Bei der Aktion "Mein 18. November" handelt es sich um ein Projekt der Volkskundlichen Kommission für Westfalen – Landschaftsverband Westfalen-Lippe – und des Seminars für Volkskunde / Europäische Ethnologie der Universität Münster. Man hat erkannt, dass oft schon nach einer Generation vergessen ist, wie der Alltag zu einer bestimmten Zeit ausgesehen hat. Also entschloss man sich, diese groß angelegte Aktion durchzuführen und möglichst viele Menschen dazu zu bringen, den 18. November 2005 aus ihrer Sicht zu schildern. Die Beiträge konnten dabei jeglicher Art sein, einzige Voraussetzungen waren:

            – Die Einsender mussten aus Westfalen sein oder dort ihren Lebensmittelpunkt haben.
            – Die Beiträge mussten zweidimensional sein, also in einen Briefumschlag passen.

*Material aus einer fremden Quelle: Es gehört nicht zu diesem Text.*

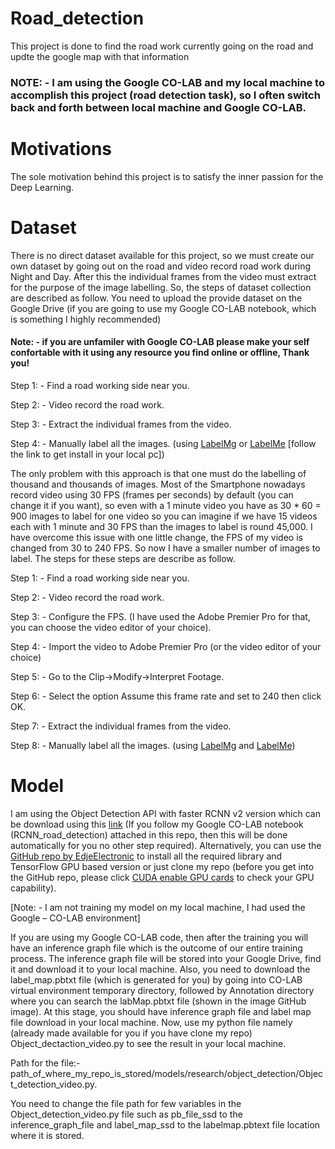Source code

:# Road_detection
This project is done to find the road work currently going on the road and updte the google map with that information
### NOTE: - I am using the Google CO-LAB and my local machine to accomplish this project (road detection task), so I often switch back and forth between local machine and Google CO-LAB.
# Motivations
The sole motivation behind this project is to satisfy the inner passion for the Deep Learning.
# Dataset
There is no direct dataset available for this project, so we must create our own dataset by going out on the road and video record road work during Night and Day. After this the individual frames from the video must extract for the purpose of the image labelling. So, the steps of dataset collection are described as follow. You need to upload the provide dataset on the Google Drive (if you are going to use my Google CO-LAB notebook, which is something I highly recommended)

#### Note: - if you are unfamiler with Google CO-LAB please make your self confortable with it using any resource you find online or offline, Thank you!

Step 1: - Find a road working side near you.

Step 2: - Video record the road work.

Step 3: - Extract the individual frames from the video.

Step 4: - Manually label all the images. (using [LabelMg](https://github.com/tzutalin/labelImg) or [LabelMe](http://labelme.csail.mit.edu/Release3.0/) [follow the link to get install in your local pc])

The only problem with this approach is that one must do the labelling of thousand and thousands of images. Most of the Smartphone nowadays record video using 30 FPS (frames per seconds) by default (you can change it if you want), so even with a 1 minute video you have as 30 * 60 = 900 images to label for one video so you can imagine if we have 15 videos each with 1 minute and 30 FPS than the images to label is round 45,000.  I have overcome this issue with one little change, the FPS of my video is changed from 30 to 240 FPS. So now I have a smaller number of images to label. The steps for these steps are describe as follow.

Step 1: - Find a road working side near you.

Step 2: - Video record the road work.

Step 3: - Configure the FPS. (I have used the Adobe Premier Pro for that, you can choose the video editor of your choice).

Step 4: - Import the video to Adobe Premier Pro (or the video editor of your choice)

Step 5: - Go to the Clip->Modify->Interpret Footage.

Step 6: - Select the option Assume this frame rate and set to 240 then click OK.

Step 7:  - Extract the individual frames from the video.

Step 8: - Manually label all the images. (using [LabelMg](https://github.com/tzutalin/labelImg) and [LabelMe](http://labelme.csail.mit.edu/Release3.0/))

# Model
I am using the Object Detection API with faster RCNN v2 version which can be download using this [link](https://github.com/tensorflow/models) (If you follow my Google CO-LAB notebook (RCNN_road_detection) attached in this repo, then this will be done automatically for you no other step required). Alternatively, you can use the [GitHub repo by EdjeElectronic](https://github.com/EdjeElectronics/TensorFlow-Object-Detection-API-Tutorial-Train-Multiple-Objects-Windows-10) to install all the required library and TensorFlow GPU based version or just clone my repo  (before you get into the GitHub repo, please click [CUDA enable GPU cards](https://developer.nvidia.com/cuda-gpus) to check your GPU capability).

[Note: - I am not training my model on my local machine, I had used the Google – CO-LAB environment] 

If you are using my Google CO-LAB code, then after the training you will have an inference graph file which is the outcome of our entire training process. The inference graph file will be stored into your Google Drive, find it and download it to your local machine. Also, you need to download the label_map.pbtxt file (which is generated for you) by going into CO-LAB virtual environment temporary directory, followed by Annotation directory where you can search the labMap.pbtxt file (shown in the image GitHub image).
At this stage, you should have inference graph file and label map file download in your local machine.
Now, use my python file namely (already made available for you if you have clone my repo) Object_dectaction_video.py to see the result in your local machine. 

Path for the file:- path_of_where_my_repo_is_stored/models/research/object_detection/Object_detection_video.py. 

You need to change the file path for few variables in the Object_detection_video.py file such as pb_file_ssd to the inference_graph_file and label_map_ssd to the labelmap.pbtext file location where it is stored.

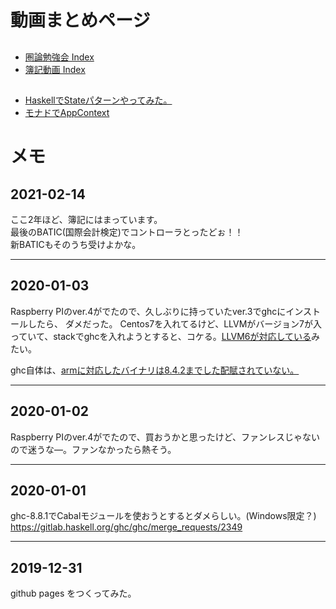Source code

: # 動画まとめページ
##
+ [圏論勉強会 Index](https://github.com/lambda-tuber/category-index)
+ [簿記動画 Index](https://lambda-tuber.github.io/boki)

##
+ [HaskellでStateパターンやってみた。](https://github.com/lambda-tuber/hs-state-pattern)
+ [モナドでAppContext](https://github.com/lambda-tuber/hs-app-context)

# メモ
## 2021-02-14
ここ2年ほど、簿記にはまっています。  
最後のBATIC(国際会計検定)でコントローラとったどぉ！！  
新BATICもそのうち受けよかな。

---

## 2020-01-03
Raspberry PIのver.4がでたので、久しぶりに持っていたver.3でghcにインストールしたら、
ダメだった。
Centos7を入れてるけど、LLVMがバージョン7が入っていて、stackでghcを入れようとすると、コケる。[LLVM6が対応している](https://gitlab.haskell.org/ghc/ghc/wikis/commentary/compiler/backends/llvm/installing#llvm-support)みたい。

ghc自体は、[armに対応したバイナリは8.4.2までした配賦されていない。](https://www.reddit.com/r/haskell/comments/c1rk8w/whats_the_story_with_ghc_on_arm/)

---

## 2020-01-02
Raspberry PIのver.4がでたので、買おうかと思ったけど、ファンレスじゃないので迷うな―。ファンなかったら熱そう。

---

## 2020-01-01
ghc-8.8.1でCabalモジュールを使おうとするとダメらしい。(Windows限定？)
https://gitlab.haskell.org/ghc/ghc/merge_requests/2349

---

## 2019-12-31
github pages をつくってみた。

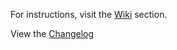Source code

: For instructions, visit the [Wiki](https://github.com/0perationPrivacy/voip/wiki) section.

View the [Changelog](CHANGELOG.md)
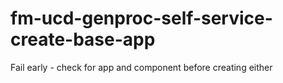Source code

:# fm-ucd-genproc-self-service-create-base-app
Fail early - check for app and component before creating either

Ich habe dieses Projekt von Anfang an unterstützt und auch bei den Schülern der Klasse, in der ich Klassenleiter war, dafür geworben. Die Schülerinnen und Schüler meiner Klasse beschlossen, alle mitzumachen, so dass mein Brief von 32 Schülerbriefen begleitet wurde. Hier ist zu lesen, was ich schrieb.

 

Mein Beitrag:

Frithjof Meißner
Fürst-Wenzel-Platz 2
33415 Verl-Kaunitz
Internet: www.frithjof.de

Telefon: 05246-7371
Mobil: 0172-9591968
Telefax: 05246-929385
E-Mail: meissner@iok.net


 

Frithjof Meißner Fürst-Wenzel-Platz 2 33415 Verl-Kaunitz

Mein 18. November
Scharnhorststraße 100

48151 Münster

Kaunitz, den 7. Dezember 2005

Mein 18. November


Sehr geehrte Damen und Herren,

zunächst möchte ich mich Ihnen kurz vorstellen. Meinen Namen, die Adresse etc. können Sie dem Briefkopf entnehmen. Hier nun noch die Daten, die zu der von Ihnen gewünschten Vorstellung meiner Person fehlen:

Ich bin männlich, wurde am 31. August 1955 in Solingen geboren, bin verheiratet, habe drei Kinder – eine Tochter (13) und zwei Söhne (19 und 24) – und bin als Studiendirektor am Evangelischen Gymnasium Werther tätig. Meine Unterrichtsfächer sind Englisch, Französisch, Italienisch und Informatik. Ich betreue an meiner Schule die internationalen Kontakte (Schüleraustausche, Comenius, längerfristige Auslandsaufenthalte, ausländische Gastschüler etc.) und bin WebMaster der Internetseite der Schule (www.egwerther.de).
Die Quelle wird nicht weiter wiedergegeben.